§ **What you need to do**:
The answer is to contain only the line containing "This custom specifier" and the lines after it through the last one, each reproduced exactly as it appears below.

[Stored data]
§
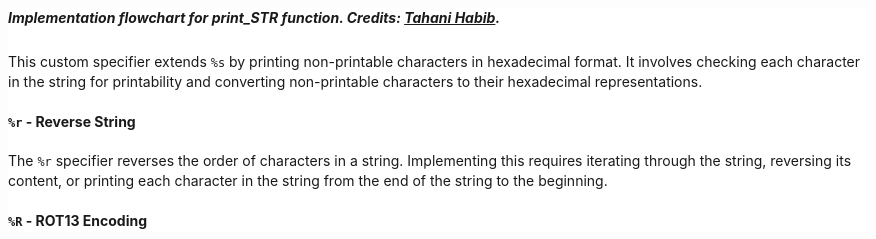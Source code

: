 ##### Implementation flowchart for print_STR function. Credits: [Tahani Habib](https://github.com/Tahani-Saber).

This custom specifier extends `%s` by printing non-printable characters in hexadecimal format. It involves checking each character in the string for printability and converting non-printable characters to their hexadecimal representations.

#### **`%r` - Reverse String**

The `%r` specifier reverses the order of characters in a string. Implementing this requires iterating through the string, reversing its content, or printing each character in the string from the end of the string to the beginning.

#### **`%R` - ROT13 Encoding**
§
§ **Exercise solution**:
This custom specifier extends `%s` by printing non-printable characters in hexadecimal format. It involves checking each character in the string for printability and converting non-printable characters to their hexadecimal representations.

#### **`%r` - Reverse String**

The `%r` specifier reverses the order of characters in a string. Implementing this requires iterating through the string, reversing its content, or printing each character in the string from the end of the string to the beginning.

#### **`%R` - ROT13 Encoding**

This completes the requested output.